Belfast-born David Byers studied composition with Raymond Warren at Queen’s University Belfast and then, as Manson Scholar in Composition at the Royal Academy of Music (London), with James Iliff. Awarded the Macaulay Fellowship (Irish Arts Council) and a Belgian Government Scholarship, he studied with Henri Pousseur at the Liège Conservatoire. In 1984 he was elected an Associate of the Royal Academy of Music and in 2008 became a Fellow of the Royal Society of Arts.
His career as composer, musicologist, broadcaster and writer centred on making music programmes for the BBC for 25 years. He retired as Chief Producer, Music and Arts and was then appointed Chief Executive of the Ulster Orchestra, a post he held for eight years, retiring in 2010. He has been a member of the Irish Arts Council and of the Arts Council of Northern Ireland’s Music and Opera Advisory Committee.
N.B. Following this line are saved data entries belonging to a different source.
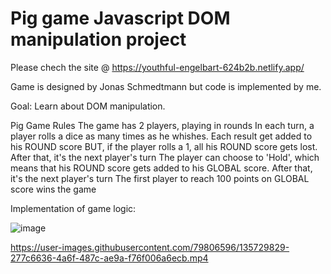 # Pig game Javascript DOM manipulation project

Please chech the site @
https://youthful-engelbart-624b2b.netlify.app/

Game is designed by Jonas Schmedtmann but code is implemented by me.

Goal: Learn about DOM manipulation.

Pig Game Rules
The game has 2 players, playing in rounds
In each turn, a player rolls a dice as many times as he whishes. Each result get added to his ROUND score
BUT, if the player rolls a 1, all his ROUND score gets lost. After that, it's the next player's turn
The player can choose to 'Hold', which means that his ROUND score gets added to his GLOBAL score. After that, it's the next player's turn
The first player to reach 100 points on GLOBAL score wins the game

Implementation of game logic:

![image](https://user-images.githubusercontent.com/79806596/135729394-71db9613-336f-48a2-9b4f-901176176974.png)


https://user-images.githubusercontent.com/79806596/135729829-277c6636-4a6f-487c-ae9a-f76f006a6ecb.mp4

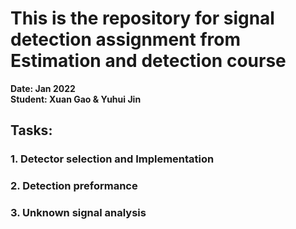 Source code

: # This is the repository for signal detection assignment from Estimation and detection course
**Date: Jan 2022**  
**Student: Xuan Gao & Yuhui Jin**  
## Tasks:
### 1. Detector selection and Implementation
### 2. Detection preformance
### 3. Unknown signal analysis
He was a founding committee member of the Sonorities Festival and served as a board member of the National Concert Hall (Dublin), the Ulster Youth Choir, the Irish Baroque Orchestra and a Governor of the Royal Irish Academy of Music. Currently he is a board member of Wexford Festival Opera.
He has served on many international juries of music competitions; his compositions cover a wide range from orchestral to chamber and incidental music, and have been broadcast throughout Europe and in the USA and Australia.